Export Ground Truth Data for Labeling Using Video Labeler App

The ground truth data contains information about the data source, label definitions, and marked label annotations for a set of ground truth labels. You can export this data using the Video Labeler app into a MAT file.

To open the Video Labeler app, run this command in the MATLAB® Command Window:

videoLabeler

Follow these steps in the Video Labeler app:

1. In the File section, click Import.

2. Select Add Video and select the video of the object.

3. In the ROI Labels pane, click Label. Create a Rectangular label, name it, and click OK. In this example, the object has the name apple.

4. Use the mouse to draw a rectangular ROI in the video.

5. In the Automate Labeling section, click Select Algorithm and select the Point Tracker algorithm. Then click Automate. The algorithm instructions appear in the right pane, and the selected labels are available to automate.

6. In the Run section, click Run to automate labeling for the video.

7. When you are satisfied with the algorithm results, in the Close section, click Accept.

8. Under Export Labels, select To File to export the labeled data to a MAT file, appledetect.mat.

For detailed information on how to use the Video Labeler app, see Video Labeler and Get Started with the Video Labeler.

9. Save the appledetect.mat file in the working directory of the example.

Train YOLOv2 Object Detector

Train the YOLOv2 object detector with the video captured from the camera. The appledetect.mat file contains the exported ground truth data.
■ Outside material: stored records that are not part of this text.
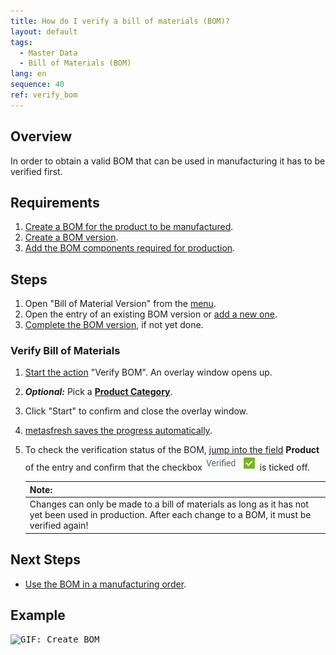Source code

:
 ```yaml
---
title: How do I verify a bill of materials (BOM)?
layout: default
tags:
  - Master Data
  - Bill of Materials (BOM)
lang: en
sequence: 40
ref: verify_bom
---
```


## Overview
In order to obtain a valid BOM that can be used in manufacturing it has to be verified first.

## Requirements
1. [Create a BOM for the product to be manufactured](Create_BOM).
1. [Create a BOM version](create_bom_version).
1. [Add the BOM components required for production](add_bom_components).

## Steps
1. Open "Bill of Material Version" from the [menu](Menu).
1. Open the entry of an existing BOM version or [add a new one](...).
1. [Complete the BOM version](DocumentProcessingComplete), if not yet done.

### Verify Bill of Materials
1. [Start the action](StartAction#actions-menu) "Verify BOM". An overlay window opens up.
1. ***Optional:*** Pick a [**Product Category**](NewProductCategory).
1. Click "Start" to confirm and close the overlay window.
1. [metasfresh saves the progress automatically](Saveindicator).
1. To check the verification status of the BOM, [jump into the field](Jumpto) **Product** of the entry and confirm that the checkbox <kbd><img src="assets/BOM_product_verified.png" alt="Verified='Y'"></kbd> is ticked off.

    | **Note:** |
    | :--- |
    | Changes can only be made to a bill of materials as long as it has not yet been used in production. After each change to a BOM, it must be verified again! |

## Next Steps
- [Use the BOM in a manufacturing order](NewManufacturingOrder).

## Example
<kbd><img src="assets/Create_BOM.gif" alt="GIF: Create BOM"></kbd>
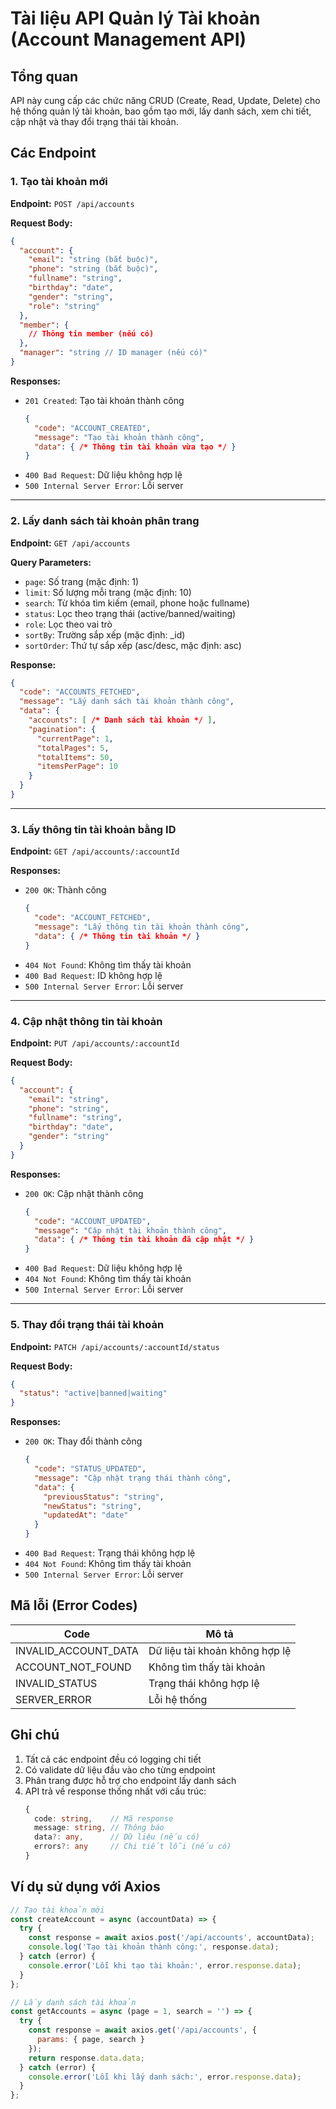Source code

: # Tài liệu API Quản lý Tài khoản (Account Management API)

## Tổng quan
API này cung cấp các chức năng CRUD (Create, Read, Update, Delete) cho hệ thống quản lý tài khoản, bao gồm tạo mới, lấy danh sách, xem chi tiết, cập nhật và thay đổi trạng thái tài khoản.

## Các Endpoint

### 1. Tạo tài khoản mới
**Endpoint:** `POST /api/accounts`

**Request Body:**
```json
{
  "account": {
    "email": "string (bắt buộc)",
    "phone": "string (bắt buộc)",
    "fullname": "string",
    "birthday": "date",
    "gender": "string",
    "role": "string"
  },
  "member": {
    // Thông tin member (nếu có)
  },
  "manager": "string // ID manager (nếu có)"
}
```

**Responses:**
- `201 Created`: Tạo tài khoản thành công
  ```json
  {
    "code": "ACCOUNT_CREATED",
    "message": "Tạo tài khoản thành công",
    "data": { /* Thông tin tài khoản vừa tạo */ }
  }
  ```
- `400 Bad Request`: Dữ liệu không hợp lệ
- `500 Internal Server Error`: Lỗi server

---

### 2. Lấy danh sách tài khoản phân trang
**Endpoint:** `GET /api/accounts`

**Query Parameters:**
- `page`: Số trang (mặc định: 1)
- `limit`: Số lượng mỗi trang (mặc định: 10)
- `search`: Từ khóa tìm kiếm (email, phone hoặc fullname)
- `status`: Lọc theo trạng thái (active/banned/waiting)
- `role`: Lọc theo vai trò
- `sortBy`: Trường sắp xếp (mặc định: _id)
- `sortOrder`: Thứ tự sắp xếp (asc/desc, mặc định: asc)

**Response:**
```json
{
  "code": "ACCOUNTS_FETCHED",
  "message": "Lấy danh sách tài khoản thành công",
  "data": {
    "accounts": [ /* Danh sách tài khoản */ ],
    "pagination": {
      "currentPage": 1,
      "totalPages": 5,
      "totalItems": 50,
      "itemsPerPage": 10
    }
  }
}
```

---

### 3. Lấy thông tin tài khoản bằng ID
**Endpoint:** `GET /api/accounts/:accountId`

**Responses:**
- `200 OK`: Thành công
  ```json
  {
    "code": "ACCOUNT_FETCHED",
    "message": "Lấy thông tin tài khoản thành công",
    "data": { /* Thông tin tài khoản */ }
  }
  ```
- `404 Not Found`: Không tìm thấy tài khoản
- `400 Bad Request`: ID không hợp lệ
- `500 Internal Server Error`: Lỗi server

---

### 4. Cập nhật thông tin tài khoản
**Endpoint:** `PUT /api/accounts/:accountId`

**Request Body:**
```json
{
  "account": {
    "email": "string",
    "phone": "string",
    "fullname": "string",
    "birthday": "date",
    "gender": "string"
  }
}
```

**Responses:**
- `200 OK`: Cập nhật thành công
  ```json
  {
    "code": "ACCOUNT_UPDATED",
    "message": "Cập nhật tài khoản thành công",
    "data": { /* Thông tin tài khoản đã cập nhật */ }
  }
  ```
- `400 Bad Request`: Dữ liệu không hợp lệ
- `404 Not Found`: Không tìm thấy tài khoản
- `500 Internal Server Error`: Lỗi server

---

### 5. Thay đổi trạng thái tài khoản
**Endpoint:** `PATCH /api/accounts/:accountId/status`

**Request Body:**
```json
{
  "status": "active|banned|waiting"
}
```

**Responses:**
- `200 OK`: Thay đổi thành công
  ```json
  {
    "code": "STATUS_UPDATED",
    "message": "Cập nhật trạng thái thành công",
    "data": {
      "previousStatus": "string",
      "newStatus": "string",
      "updatedAt": "date"
    }
  }
  ```
- `400 Bad Request`: Trạng thái không hợp lệ
- `404 Not Found`: Không tìm thấy tài khoản
- `500 Internal Server Error`: Lỗi server

## Mã lỗi (Error Codes)
| Code                | Mô tả                               |
|---------------------|-------------------------------------|
| INVALID_ACCOUNT_DATA | Dữ liệu tài khoản không hợp lệ       |
| ACCOUNT_NOT_FOUND    | Không tìm thấy tài khoản            |
| INVALID_STATUS       | Trạng thái không hợp lệ             |
| SERVER_ERROR         | Lỗi hệ thống                        |

## Ghi chú
1. Tất cả các endpoint đều có logging chi tiết
2. Có validate dữ liệu đầu vào cho từng endpoint
3. Phân trang được hỗ trợ cho endpoint lấy danh sách
4. API trả về response thống nhất với cấu trúc:
   ```typescript
   {
     code: string,    // Mã response
     message: string, // Thông báo
     data?: any,      // Dữ liệu (nếu có)
     errors?: any     // Chi tiết lỗi (nếu có)
   }
   ```

## Ví dụ sử dụng với Axios
```javascript
// Tạo tài khoản mới
const createAccount = async (accountData) => {
  try {
    const response = await axios.post('/api/accounts', accountData);
    console.log('Tạo tài khoản thành công:', response.data);
  } catch (error) {
    console.error('Lỗi khi tạo tài khoản:', error.response.data);
  }
};

// Lấy danh sách tài khoản
const getAccounts = async (page = 1, search = '') => {
  try {
    const response = await axios.get('/api/accounts', {
      params: { page, search }
    });
    return response.data.data;
  } catch (error) {
    console.error('Lỗi khi lấy danh sách:', error.response.data);
  }
};
```


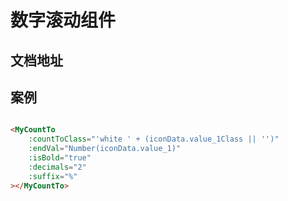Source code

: # 数字滚动组件

## 文档地址

## 案例

```html

<MyCountTo
    :countToClass="'white ' + (iconData.value_1Class || '')"
    :endVal="Number(iconData.value_1)"
    :isBold="true"
    :decimals="2"
    :suffix="%"
></MyCountTo>

```
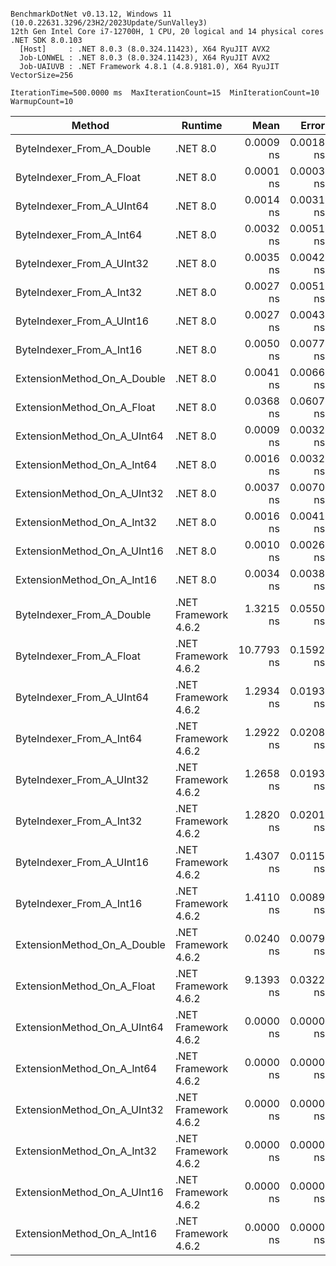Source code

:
 ```

BenchmarkDotNet v0.13.12, Windows 11 (10.0.22631.3296/23H2/2023Update/SunValley3)
12th Gen Intel Core i7-12700H, 1 CPU, 20 logical and 14 physical cores
.NET SDK 8.0.103
  [Host]     : .NET 8.0.3 (8.0.324.11423), X64 RyuJIT AVX2
  Job-LONWEL : .NET 8.0.3 (8.0.324.11423), X64 RyuJIT AVX2
  Job-UAIUVB : .NET Framework 4.8.1 (4.8.9181.0), X64 RyuJIT VectorSize=256

IterationTime=500.0000 ms  MaxIterationCount=15  MinIterationCount=10  
WarmupCount=10  

```
| Method                      | Runtime              | Mean       | Error     | StdDev    | Median     | Ratio | RatioSD |
|---------------------------- |--------------------- |-----------:|----------:|----------:|-----------:|------:|--------:|
| ByteIndexer_From_A_Double   | .NET 8.0             |  0.0009 ns | 0.0018 ns | 0.0012 ns |  0.0002 ns |     ? |       ? |
| ByteIndexer_From_A_Float    | .NET 8.0             |  0.0001 ns | 0.0003 ns | 0.0002 ns |  0.0000 ns |     ? |       ? |
| ByteIndexer_From_A_UInt64   | .NET 8.0             |  0.0014 ns | 0.0031 ns | 0.0021 ns |  0.0000 ns |     ? |       ? |
| ByteIndexer_From_A_Int64    | .NET 8.0             |  0.0032 ns | 0.0051 ns | 0.0034 ns |  0.0026 ns |     ? |       ? |
| ByteIndexer_From_A_UInt32   | .NET 8.0             |  0.0035 ns | 0.0042 ns | 0.0028 ns |  0.0037 ns |     ? |       ? |
| ByteIndexer_From_A_Int32    | .NET 8.0             |  0.0027 ns | 0.0051 ns | 0.0034 ns |  0.0016 ns |     ? |       ? |
| ByteIndexer_From_A_UInt16   | .NET 8.0             |  0.0027 ns | 0.0043 ns | 0.0028 ns |  0.0024 ns |     ? |       ? |
| ByteIndexer_From_A_Int16    | .NET 8.0             |  0.0050 ns | 0.0077 ns | 0.0051 ns |  0.0046 ns |     ? |       ? |
| ExtensionMethod_On_A_Double | .NET 8.0             |  0.0041 ns | 0.0066 ns | 0.0044 ns |  0.0021 ns |     ? |       ? |
| ExtensionMethod_On_A_Float  | .NET 8.0             |  0.0368 ns | 0.0607 ns | 0.0568 ns |  0.0002 ns |     ? |       ? |
| ExtensionMethod_On_A_UInt64 | .NET 8.0             |  0.0009 ns | 0.0032 ns | 0.0019 ns |  0.0000 ns |     ? |       ? |
| ExtensionMethod_On_A_Int64  | .NET 8.0             |  0.0016 ns | 0.0032 ns | 0.0021 ns |  0.0004 ns |     ? |       ? |
| ExtensionMethod_On_A_UInt32 | .NET 8.0             |  0.0037 ns | 0.0070 ns | 0.0046 ns |  0.0021 ns |     ? |       ? |
| ExtensionMethod_On_A_Int32  | .NET 8.0             |  0.0016 ns | 0.0041 ns | 0.0027 ns |  0.0000 ns |     ? |       ? |
| ExtensionMethod_On_A_UInt16 | .NET 8.0             |  0.0010 ns | 0.0026 ns | 0.0017 ns |  0.0000 ns |     ? |       ? |
| ExtensionMethod_On_A_Int16  | .NET 8.0             |  0.0034 ns | 0.0038 ns | 0.0025 ns |  0.0035 ns |     ? |       ? |
| ByteIndexer_From_A_Double   | .NET Framework 4.6.2 |  1.3215 ns | 0.0550 ns | 0.0459 ns |  1.3067 ns |     ? |       ? |
| ByteIndexer_From_A_Float    | .NET Framework 4.6.2 | 10.7793 ns | 0.1592 ns | 0.1053 ns | 10.8058 ns |     ? |       ? |
| ByteIndexer_From_A_UInt64   | .NET Framework 4.6.2 |  1.2934 ns | 0.0193 ns | 0.0128 ns |  1.2919 ns |     ? |       ? |
| ByteIndexer_From_A_Int64    | .NET Framework 4.6.2 |  1.2922 ns | 0.0208 ns | 0.0138 ns |  1.2945 ns |     ? |       ? |
| ByteIndexer_From_A_UInt32   | .NET Framework 4.6.2 |  1.2658 ns | 0.0193 ns | 0.0128 ns |  1.2643 ns |     ? |       ? |
| ByteIndexer_From_A_Int32    | .NET Framework 4.6.2 |  1.2820 ns | 0.0201 ns | 0.0133 ns |  1.2780 ns |     ? |       ? |
| ByteIndexer_From_A_UInt16   | .NET Framework 4.6.2 |  1.4307 ns | 0.0115 ns | 0.0076 ns |  1.4299 ns |     ? |       ? |
| ByteIndexer_From_A_Int16    | .NET Framework 4.6.2 |  1.4110 ns | 0.0089 ns | 0.0053 ns |  1.4121 ns |     ? |       ? |
| ExtensionMethod_On_A_Double | .NET Framework 4.6.2 |  0.0240 ns | 0.0079 ns | 0.0052 ns |  0.0231 ns |     ? |       ? |
| ExtensionMethod_On_A_Float  | .NET Framework 4.6.2 |  9.1393 ns | 0.0322 ns | 0.0213 ns |  9.1344 ns |     ? |       ? |
| ExtensionMethod_On_A_UInt64 | .NET Framework 4.6.2 |  0.0000 ns | 0.0000 ns | 0.0000 ns |  0.0000 ns |     ? |       ? |
| ExtensionMethod_On_A_Int64  | .NET Framework 4.6.2 |  0.0000 ns | 0.0000 ns | 0.0000 ns |  0.0000 ns |     ? |       ? |
| ExtensionMethod_On_A_UInt32 | .NET Framework 4.6.2 |  0.0000 ns | 0.0000 ns | 0.0000 ns |  0.0000 ns |     ? |       ? |
| ExtensionMethod_On_A_Int32  | .NET Framework 4.6.2 |  0.0000 ns | 0.0000 ns | 0.0000 ns |  0.0000 ns |     ? |       ? |
| ExtensionMethod_On_A_UInt16 | .NET Framework 4.6.2 |  0.0000 ns | 0.0000 ns | 0.0000 ns |  0.0000 ns |     ? |       ? |
| ExtensionMethod_On_A_Int16  | .NET Framework 4.6.2 |  0.0000 ns | 0.0000 ns | 0.0000 ns |  0.0000 ns |     ? |       ? |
Use this file to train the YOLOv2 object detector.

The deepresnet18.m file uses a pretrained ResNet-18 neural network as a base of YOLOv2 detection network for the feature extraction of an object. You can find this file in the example folder structure. Make sure that the deepresnet18.m file is present in the same working directory of the example. Open this file and configure the following parameters:

1. Specify the name of the MAT file exported using the Video Labeler app in the labelData parameter. In this example, the MAT file is saved as appledetect.mat.

2. Specify the size of the input image for training the network in the imagesize parameter. In this example, the image size is set to [224, 224, 3].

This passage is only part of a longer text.